Preface

Wassup guys！ I am a Edison

It's today LeetCode Upper leetcode 189. Rotation array

Let’s get it！

1. Topic analysis

Give you an array , Rotate the elements in the array to the right k A place , among k It is a non negative number .

Example 1：

Example 2：

2. Title diagram

Train of thought ： Right hand k Time , Move one... In turn

Suppose we want to put the array [1,2,3,4,5,6,7], Spin to the right 3 Time

The first 1 Step , Define a variable tmp Used to store the last element of the array 7;

The first 2 Step , Before array n-1 Move the value back ;

The first 3 Step , hold tmp The value of is placed in the first empty position ;

This completes a right rotation , So we are rotating to the right k Time , You get the final result .
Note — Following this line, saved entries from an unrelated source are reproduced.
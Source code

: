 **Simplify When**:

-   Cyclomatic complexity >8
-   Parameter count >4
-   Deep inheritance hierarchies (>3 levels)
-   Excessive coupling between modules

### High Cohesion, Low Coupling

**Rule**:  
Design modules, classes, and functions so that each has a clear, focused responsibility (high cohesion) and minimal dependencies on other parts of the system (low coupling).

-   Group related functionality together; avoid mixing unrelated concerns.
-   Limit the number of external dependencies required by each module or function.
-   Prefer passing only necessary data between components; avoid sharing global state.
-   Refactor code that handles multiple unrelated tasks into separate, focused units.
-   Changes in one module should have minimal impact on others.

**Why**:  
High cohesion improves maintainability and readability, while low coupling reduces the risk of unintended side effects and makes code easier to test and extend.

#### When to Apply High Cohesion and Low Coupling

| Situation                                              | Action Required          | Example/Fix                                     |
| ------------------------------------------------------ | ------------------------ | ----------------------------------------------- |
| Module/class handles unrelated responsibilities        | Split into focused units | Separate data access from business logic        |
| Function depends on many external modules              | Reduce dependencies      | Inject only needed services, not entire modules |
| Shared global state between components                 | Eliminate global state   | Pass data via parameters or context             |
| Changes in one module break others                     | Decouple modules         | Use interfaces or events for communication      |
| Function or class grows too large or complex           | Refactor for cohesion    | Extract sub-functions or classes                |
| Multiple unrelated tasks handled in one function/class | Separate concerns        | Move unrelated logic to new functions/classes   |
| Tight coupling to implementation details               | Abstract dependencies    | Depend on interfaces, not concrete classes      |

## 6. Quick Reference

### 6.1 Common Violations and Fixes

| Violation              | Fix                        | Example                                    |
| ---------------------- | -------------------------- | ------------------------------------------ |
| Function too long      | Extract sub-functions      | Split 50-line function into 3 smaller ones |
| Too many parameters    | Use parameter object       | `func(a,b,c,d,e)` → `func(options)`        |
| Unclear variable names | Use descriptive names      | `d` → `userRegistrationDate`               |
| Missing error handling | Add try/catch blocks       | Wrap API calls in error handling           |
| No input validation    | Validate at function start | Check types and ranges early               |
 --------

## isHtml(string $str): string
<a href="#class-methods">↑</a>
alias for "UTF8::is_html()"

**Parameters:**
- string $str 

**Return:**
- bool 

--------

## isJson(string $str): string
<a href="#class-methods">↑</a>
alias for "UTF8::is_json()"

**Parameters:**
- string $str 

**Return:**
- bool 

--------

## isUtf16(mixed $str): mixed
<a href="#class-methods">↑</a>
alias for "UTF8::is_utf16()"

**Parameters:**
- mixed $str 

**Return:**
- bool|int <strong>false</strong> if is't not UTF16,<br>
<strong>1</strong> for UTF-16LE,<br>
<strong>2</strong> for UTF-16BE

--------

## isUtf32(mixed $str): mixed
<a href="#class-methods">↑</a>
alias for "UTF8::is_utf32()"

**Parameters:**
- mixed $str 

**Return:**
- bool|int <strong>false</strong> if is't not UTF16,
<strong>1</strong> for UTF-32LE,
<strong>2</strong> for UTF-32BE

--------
The time complexity of this method is $O(N\ast K)$; The space complexity is $O(1)$;
 
When K % N be equal to N-1 when , The worst , Because the time complexity is $O(N^2)$;

Train of thought two ： Extra open array

This method is based on Space for time How to do it .

It's simple , Open up another array , Put it behind k Put elements into the new array front , Put the front n-k Put a new array Back .（n Is the number of elements in the array ）.

The time complexity of this method is $O(N)$, The space complexity is $O(N)$

Train of thought three ： Three times reverse

This method is very most ！, We can go through Three times reverse To solve , Or the following array

The first 1 Trip to , To the front of the array n - k An inverse , As shown in the figure

The first 2 Trip to , After the array k An inverse , As shown in the figure

The first 3 Trip to , And then put the array Global inversion , As shown in the figure

The time complexity of this method is $O(N)$, The space complexity is $O(1)$.

3. Algorithm design

We could write one Inversion function reverse To realize the main part

Code implementation

void reverse(int* nums, int left, int right) {
    
	while (left < right) {
    
		int tmp = nums[left];
		nums[left] = nums[right];
		nums[right] = tmp;
		++left;
		--right;
	}
}

4. Code implementation

We use inverse functions reverse Pay attention when transferring parameters ： The subscript of an array is from 0 At the beginning , such as ： front 10 The element is 0 To 9;

Because the first 1 Go ahead n - k Inversion , here n = 7,k = 3, Then it's about the front 4 An inverse , But the subscript of the array is from 0 At the beginning , That is to say, before 4 The subscript of an element is 0 To 3, As shown in the figure

The first 2 Trip to , After the array k An inverse , That is after 3 Elements are inverted , That is, from the subscript 4 To 6 Start reverse , As shown in the figure

The first 3 Trip to , Invert the entire array , As shown in the figure

But we should also pay attention to one problem , If k Exceeds the number of array elements , What shall I do? ？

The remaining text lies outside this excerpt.